Sort a linked list in O(n log n) time using constant space complexity.

Example 1:

Input: 4->2->1->3
Output: 1->2->3->4

Example 2:

Input: -1->5->3->4->0
Output: -1->0->3->4->5

提解：归并排序，递归思想，然后就是获得链表中间位置方法的思路：设置slow，fast两个指针。设置快慢指针的思路会经常在链表题里面出现（反转链表...），要熟练使用。

#include <iostream>
using namespace std;

struct ListNode {
    int val;
    ListNode *next;
    ListNode(int x):val(x), next(NULL) {}
};

class Solution {
public:
    ListNode *sortList(ListNode *head)
    {
        if (!head || !head->next) return head;
        //get middle node
        //not right if write: *fast = head.

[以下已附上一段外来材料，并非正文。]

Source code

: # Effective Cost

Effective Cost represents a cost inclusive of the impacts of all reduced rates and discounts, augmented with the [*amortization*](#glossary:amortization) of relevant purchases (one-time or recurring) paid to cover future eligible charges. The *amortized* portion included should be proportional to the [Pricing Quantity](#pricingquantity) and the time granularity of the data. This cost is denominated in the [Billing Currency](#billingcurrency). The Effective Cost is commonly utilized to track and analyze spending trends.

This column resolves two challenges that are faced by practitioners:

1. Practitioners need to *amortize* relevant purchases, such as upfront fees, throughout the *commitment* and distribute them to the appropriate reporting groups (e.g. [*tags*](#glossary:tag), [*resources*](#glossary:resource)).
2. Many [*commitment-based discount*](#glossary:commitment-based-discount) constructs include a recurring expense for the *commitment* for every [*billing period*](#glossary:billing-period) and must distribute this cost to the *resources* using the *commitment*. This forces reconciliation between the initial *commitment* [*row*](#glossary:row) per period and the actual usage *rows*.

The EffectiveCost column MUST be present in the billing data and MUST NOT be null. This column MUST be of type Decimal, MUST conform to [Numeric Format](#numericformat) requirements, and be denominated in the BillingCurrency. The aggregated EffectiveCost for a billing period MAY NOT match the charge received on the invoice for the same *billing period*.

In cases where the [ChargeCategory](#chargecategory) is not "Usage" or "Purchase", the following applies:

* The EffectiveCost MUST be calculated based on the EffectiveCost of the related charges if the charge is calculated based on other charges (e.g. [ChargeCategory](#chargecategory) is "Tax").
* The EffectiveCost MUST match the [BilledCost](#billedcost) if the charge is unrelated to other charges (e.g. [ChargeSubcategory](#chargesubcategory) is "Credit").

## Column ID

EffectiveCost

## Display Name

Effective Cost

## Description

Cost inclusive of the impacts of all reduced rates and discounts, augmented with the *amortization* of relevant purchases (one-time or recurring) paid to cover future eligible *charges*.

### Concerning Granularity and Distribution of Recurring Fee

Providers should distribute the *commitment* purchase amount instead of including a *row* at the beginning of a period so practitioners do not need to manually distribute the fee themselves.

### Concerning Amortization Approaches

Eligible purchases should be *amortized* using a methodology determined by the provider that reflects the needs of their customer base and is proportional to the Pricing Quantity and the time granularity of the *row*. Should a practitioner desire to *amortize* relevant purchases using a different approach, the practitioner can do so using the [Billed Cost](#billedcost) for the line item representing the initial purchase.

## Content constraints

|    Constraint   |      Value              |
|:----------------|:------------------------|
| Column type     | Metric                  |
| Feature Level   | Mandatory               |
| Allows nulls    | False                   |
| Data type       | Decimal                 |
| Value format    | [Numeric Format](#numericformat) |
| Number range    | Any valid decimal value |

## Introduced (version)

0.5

Otherwise, {2, 1} will not be sorted.
        ListNode *slow = head, *fast = head->next;
        while (fast && fast->next)
        {
            slow = slow->next;
            fast = fast->next->next;
        }
        ListNode *left = head, *right = slow->next;
        slow->next = NULL;
        left = sortList(left);
        right = sortList(right);
        return Merge(left, right);
    }

    ListNode *Merge(ListNode *Left, ListNode *Right) {

        if (!Left) return Right;
        if (!Right) return Left;
        ListNode *h = NULL;
        if (Left->val < Right->val) {
            h = Left;
            h->next = Merge(Left->next, Right);
        }
        else {
            h = Right;
            h->next = Merge(Left, Right->next);
        }

        return h;
    }
};

void test_data()
{
    ListNode *head = new ListNode(0);
    ListNode *p ;
    p = head;
    Solution s;
    int n = 0;
    int T = 5;
    //-1 5 3 4 0
    while (T-- && cin >> n)
    {
        ListNode *q;
        q = new ListNode(n);
        p->next = q;
        p = q;
    }

    head = head->next;
    s.sortList(head);

    while (head)
    {
        cout << head->val << " ";
        head = head->next;
    }
}

int main()
{

    test_data();

    return 0;

}